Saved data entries

= Beginning of Section =

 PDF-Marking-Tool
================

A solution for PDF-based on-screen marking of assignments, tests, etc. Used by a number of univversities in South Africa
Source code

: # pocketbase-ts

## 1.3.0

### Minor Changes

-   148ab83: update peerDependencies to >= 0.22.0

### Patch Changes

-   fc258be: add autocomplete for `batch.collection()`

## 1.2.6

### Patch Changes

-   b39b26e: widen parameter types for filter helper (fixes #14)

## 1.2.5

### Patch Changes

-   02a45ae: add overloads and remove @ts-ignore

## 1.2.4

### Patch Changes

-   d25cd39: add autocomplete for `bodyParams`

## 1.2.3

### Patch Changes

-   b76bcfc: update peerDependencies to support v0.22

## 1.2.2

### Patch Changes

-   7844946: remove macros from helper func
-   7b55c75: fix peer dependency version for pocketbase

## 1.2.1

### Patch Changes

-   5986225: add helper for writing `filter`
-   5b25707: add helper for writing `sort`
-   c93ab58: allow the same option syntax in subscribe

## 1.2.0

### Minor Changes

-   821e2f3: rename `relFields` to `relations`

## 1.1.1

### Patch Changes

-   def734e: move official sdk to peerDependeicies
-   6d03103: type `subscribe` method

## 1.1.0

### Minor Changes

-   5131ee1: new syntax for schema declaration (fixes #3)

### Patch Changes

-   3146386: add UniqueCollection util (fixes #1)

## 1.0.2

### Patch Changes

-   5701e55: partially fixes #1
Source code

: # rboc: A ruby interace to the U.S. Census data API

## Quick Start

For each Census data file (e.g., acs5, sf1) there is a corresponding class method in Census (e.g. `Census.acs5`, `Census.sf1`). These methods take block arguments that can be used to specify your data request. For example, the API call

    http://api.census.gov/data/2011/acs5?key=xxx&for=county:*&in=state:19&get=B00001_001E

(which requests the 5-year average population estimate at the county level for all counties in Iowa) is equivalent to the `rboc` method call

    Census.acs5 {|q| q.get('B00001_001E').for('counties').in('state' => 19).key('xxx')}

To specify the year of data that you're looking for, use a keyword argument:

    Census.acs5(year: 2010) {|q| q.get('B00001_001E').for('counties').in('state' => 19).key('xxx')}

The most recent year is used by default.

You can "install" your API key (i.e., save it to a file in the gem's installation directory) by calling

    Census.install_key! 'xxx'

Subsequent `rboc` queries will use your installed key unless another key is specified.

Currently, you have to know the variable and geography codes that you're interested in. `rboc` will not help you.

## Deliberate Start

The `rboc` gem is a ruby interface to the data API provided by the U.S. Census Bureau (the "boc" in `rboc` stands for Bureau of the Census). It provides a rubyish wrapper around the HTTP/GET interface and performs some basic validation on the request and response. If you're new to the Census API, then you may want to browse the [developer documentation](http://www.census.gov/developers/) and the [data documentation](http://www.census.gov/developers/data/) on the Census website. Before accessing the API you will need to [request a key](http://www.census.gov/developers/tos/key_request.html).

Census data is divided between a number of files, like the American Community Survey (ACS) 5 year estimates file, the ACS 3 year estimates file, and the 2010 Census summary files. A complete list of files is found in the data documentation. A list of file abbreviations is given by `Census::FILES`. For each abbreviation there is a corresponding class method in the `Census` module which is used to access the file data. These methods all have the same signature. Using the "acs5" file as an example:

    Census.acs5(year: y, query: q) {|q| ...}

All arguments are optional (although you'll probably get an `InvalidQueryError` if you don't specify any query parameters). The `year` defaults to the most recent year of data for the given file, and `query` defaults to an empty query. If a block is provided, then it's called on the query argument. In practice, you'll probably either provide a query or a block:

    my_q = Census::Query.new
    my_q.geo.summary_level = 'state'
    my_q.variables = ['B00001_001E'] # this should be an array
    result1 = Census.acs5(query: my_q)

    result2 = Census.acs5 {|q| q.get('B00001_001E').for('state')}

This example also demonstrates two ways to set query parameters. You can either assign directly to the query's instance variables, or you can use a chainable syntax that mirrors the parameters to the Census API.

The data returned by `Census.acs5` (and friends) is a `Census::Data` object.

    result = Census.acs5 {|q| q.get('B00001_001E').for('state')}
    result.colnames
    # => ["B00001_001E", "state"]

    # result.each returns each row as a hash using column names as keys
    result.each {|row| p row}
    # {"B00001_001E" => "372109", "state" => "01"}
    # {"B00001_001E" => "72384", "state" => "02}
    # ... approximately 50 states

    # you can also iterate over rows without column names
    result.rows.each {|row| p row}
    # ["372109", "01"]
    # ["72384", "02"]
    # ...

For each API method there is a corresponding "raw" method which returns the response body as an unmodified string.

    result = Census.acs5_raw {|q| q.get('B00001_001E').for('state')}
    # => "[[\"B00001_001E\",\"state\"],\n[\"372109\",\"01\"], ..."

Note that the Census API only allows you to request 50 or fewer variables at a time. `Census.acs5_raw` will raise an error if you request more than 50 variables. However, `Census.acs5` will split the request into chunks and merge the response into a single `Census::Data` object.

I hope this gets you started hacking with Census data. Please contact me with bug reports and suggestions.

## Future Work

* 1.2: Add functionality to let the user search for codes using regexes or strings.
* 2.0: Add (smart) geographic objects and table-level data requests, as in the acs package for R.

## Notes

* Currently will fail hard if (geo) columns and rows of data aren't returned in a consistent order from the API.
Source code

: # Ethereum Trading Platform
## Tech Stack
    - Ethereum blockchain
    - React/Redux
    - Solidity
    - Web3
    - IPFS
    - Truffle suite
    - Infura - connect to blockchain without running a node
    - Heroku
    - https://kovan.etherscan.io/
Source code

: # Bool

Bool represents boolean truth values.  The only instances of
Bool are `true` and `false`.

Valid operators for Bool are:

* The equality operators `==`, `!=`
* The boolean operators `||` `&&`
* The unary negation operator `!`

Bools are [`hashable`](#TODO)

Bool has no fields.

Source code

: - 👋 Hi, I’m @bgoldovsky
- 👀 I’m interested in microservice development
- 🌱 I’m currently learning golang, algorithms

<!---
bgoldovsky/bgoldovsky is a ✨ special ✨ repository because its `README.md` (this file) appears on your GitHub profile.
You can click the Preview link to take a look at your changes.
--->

= End of Section =

Pull out all lines containing the word "most" from the entries above.

- **YOUR SOLUTION**
The most recent year is used by default.
All arguments are optional (although you'll probably get an `InvalidQueryError` if you don't specify any query parameters). The `year` defaults to the most recent year of data for the given file, and `query` defaults to an empty query. If a block is provided, then it's called on the query argument. In practice, you'll probably either provide a query or a block:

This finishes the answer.